Transparent GRPO

English Version | Chinese Version

A minimal, single-file implementation of Group Relative Policy Optimization (GRPO).

Current RLHF/RL libraries (TRL, OpenRLHF) are powerful but often hide the mathematical logic behind layers of abstraction, callbacks, and complex class inheritances. Transparent GRPO is designed for researchers and engineers who want to:

Read everything in one flow: No jumping between 10 files to find where the loss is actually calculated.
Debug mathematically: See exactly how the Advantages are normalized and how the KL penalty is applied.
Prototype quickly: Modify the core algorithm (e.g., change the KL estimator) by changing just one line of code.

✨ Key Features

< 400 Lines of Code: The entire logic (Environment, Dataset, Model, Training Loop) fits in a single file.
Linear Logic Flow: The code reads from top to bottom. Generate -> Reward -> Advantage -> Update.
State-of-the-Art Implementation: Implements the K1 Estimator in Rewards (unbiased KL approximation) rather than the older K3-in-Loss approach. This aligns with recent findings (Shah et al., 2026) for lower variance and better stability in reasoning tasks.
Zero Bloat: Depends only on torch, transformers, accelerate, and numpy. No heavy RL frameworks required.
Just Run It: The single file code includes a toy math environment (Piecewise Function Continuity), which ensures it trains quickly on a single GPU, allowing you to verify correctness in minutes.

Understand this repo

transparent_grpo.py: The main script containing the entire GRPO implementation. Read from top to bottom to understand the flow.
logs/train_grpo_20260209_172905.log: my example training log showing the reward and loss progression.

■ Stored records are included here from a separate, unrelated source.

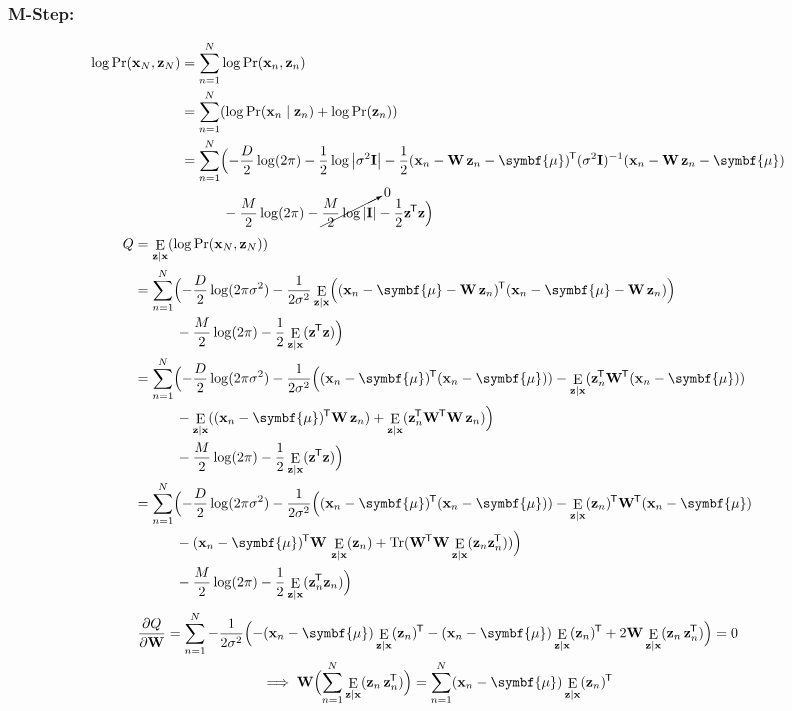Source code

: \documentclass[11pt]{article}
\DeclareMathOperator{\E}{E}
\DeclareMathOperator{\Tr}{Tr}
\newcommand{\logdet}[1]{\log \left| {#1} \right| }
\newcommand{\xb}{\mathbf{x}}
\newcommand{\zb}{\mathbf{z}}
\newcommand{\ub}{\symbf{\mu}}
\newcommand{\Wb}{\mathbf{W}}
\newcommand*{\tran}{^{\mkern-1.5mu\mathsf{T}}}
\begin{document}
\subsubsection*{M-Step:}
\begin{align*}
  \log \Pr({\xb}_N, {\zb}_N) &= \sum_{n=1}^N \log\Pr(\xb_n, \zb_n) \\
  &= \sum_{n=1}^N (\log\Pr(\xb_n \mid \zb_n) + \log\Pr(\zb_n)) \\
  &= \sum_{n=1}^N \Bigl(
    -\frac{D}{2}\log(2\pi) -\frac{1}{2}\logdet{\sigma^2 \mathbf{I}}
    -\frac{1}{2}(\xb_n - \Wb\, \zb_n - \ub)\tran (\sigma^2 \mathbf{I})^{-1}
            (\xb_n - \Wb\, \zb_n - \ub) \\
  &\quad\qquad -\frac{M}{2}\log(2\pi) -\cancelto{0}{\frac{M}{2}\logdet{\mathbf{I}}}
    -\frac{1}{2}\zb\tran \zb \Bigr)
\end{align*}
\begin{align*}
  Q &= \E_{\zb\mid\xb} (\log \Pr({\xb}_N, {\zb}_N)) \\
  &= \sum_{n=1}^N \Bigl(
    -\frac{D}{2}\log(2\pi \sigma^2)
    -\frac{1}{2 \sigma^2} \E_{\zb\mid\xb}\Bigl((\xb_n - \ub - \Wb\, \zb_n )\tran
          (\xb_n - \ub - \Wb\, \zb_n)\Bigr) \\
  &\quad \qquad -\frac{M}{2}\log(2\pi) -\frac{1}{2}\E_{\zb\mid\xb}(\zb\tran \zb) \Bigr) \\
  &= \sum_{n=1}^N \Bigl(-\frac{D}{2}\log(2\pi \sigma^2)
    -\frac{1}{2 \sigma^2} \Bigl((\xb_n - \ub)\tran(\xb_n - \ub))
    -\E_{\zb\mid\xb}(\zb_n\tran \Wb\tran (\xb_n - \ub)) \\
  &\quad \qquad  -\E_{\zb\mid\xb}((\xb_n - \ub)\tran \Wb\, \zb_n)
    +\E_{\zb\mid\xb}(\zb_n\tran \Wb\tran \Wb\, \zb_n)\Bigr) \\
  &\quad \qquad -\frac{M}{2}\log(2\pi) -\frac{1}{2}\E_{\zb\mid\xb}(\zb\tran \zb) \Bigr) \\
  &= \sum_{n=1}^N \Bigl(-\frac{D}{2}\log(2\pi \sigma^2)
    -\frac{1}{2 \sigma^2} \Bigl((\xb_n - \ub)\tran(\xb_n - \ub))
    -\E_{\zb\mid\xb}(\zb_n)\tran \Wb\tran (\xb_n - \ub) \\
  &\quad \qquad  -(\xb_n - \ub)\tran \Wb\, \E_{\zb\mid\xb}(\zb_n)
    +\Tr(\Wb\tran \Wb\E_{\zb\mid\xb}(\zb_n \zb_n\tran))\Bigr) \\
  &\quad \qquad -\frac{M}{2}\log(2\pi) -\frac{1}{2}\E_{\zb\mid\xb}(\zb_n\tran \zb_n) \Bigr) \\
\end{align*}
\begin{gather*}
  \frac{\partial Q}{\partial \Wb} =
  \sum_{n=1}^N -\frac{1}{2 \sigma^2}\Bigl(
    -(\xb_n - \ub) \E_{\zb\mid\xb}(\zb_n) \tran
    -(\xb_n - \ub) \E_{\zb\mid\xb}(\zb_n) \tran
    + 2 \Wb \E_{\zb\mid\xb}(\zb_n\, \zb_n\tran) \Bigr) = 0 \\
  \implies \Wb \Bigl(\sum_{n=1}^N \E_{\zb\mid\xb}(\zb_n\, \zb_n\tran) \Bigr) =
  \sum_{n=1}^N (\xb_n - \ub) \E_{\zb\mid\xb}(\zb_n) \tran
\end{gather*}
\end{document}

No other things to worry about. No hidden files, no complex directory structure. Just one file to read and understand.

🚀 Quick Start

0. Hardware Requirements

Estimated VRAM usage for Qwen2.5-3B-Instruct (used in the code) with group_size=4, max_new_tokens=512, and DeepSpeed ZeRO-2:

GPU Setup	Estimated VRAM per GPU	Status	Note
1x A100 (80GB)	~35 GB	✅ Easy	Perfect for single-GPU debugging.
2x RTX 3090/4090 (24GB)	~22 GB	⚠️ Tight	Requires ZeRO-2 to shard optimizer states.
4x L4 (24GB)	~16 GB	✅ Safe	Optimizer states are well-distributed.
1x RTX 4090 (24GB)	OOM	❌ Fail	OOM unless you enable ZeRO-Offload (CPU).

1. Installation

You only need standard PyTorch ecosystem libraries:

pip install torch transformers accelerate deepspeed numpy

2. Run Training

The script is configured to work out-of-the-box with Hugging Face Accelerate and DeepSpeed (ZeRO-2 recommended for the 3B model).

# Configure accelerate first if you haven't (select DeepSpeed/Zero2)
accelerate config

# Run the training script
nohup stdbuf -oL accelerate launch --use_deepspeed --zero_stage 2 transparent_grpo.py > logs/train_grpo_$(date +%Y%m%d_%H%M%S).log 2>&1 &

🧠 Understanding the Implementation

This repository strips away the magic. Here is where the core GRPO mechanics live in transparent_grpo.py:

Component	Description
Generation	Standard `model.generate()` is called inside the loop. No hidden `Actor` classes.
Group Sampling	`Config.group_size = 4`. We generate $G$ outputs for every prompt.
Reward Function	A custom regular-expression based reward system for a specific algebra problem (`ToyEnv` in code).
Ref Model LogProbs	Calculate $\pi_{\text{ref}}(y \| x)$
KL Divergence	Calculate the per-token KL: $\log \pi_\theta(y \| x) - \log \pi_{\text{ref}}(y \| x)$
The Advantage	Calculated simply as `(rewards - mean) / std`.
Loss Function	Standard PPO clipping: $\min(r_t A_t, \text{clip}(r_t, 1-\epsilon, 1+\epsilon) A_t)$.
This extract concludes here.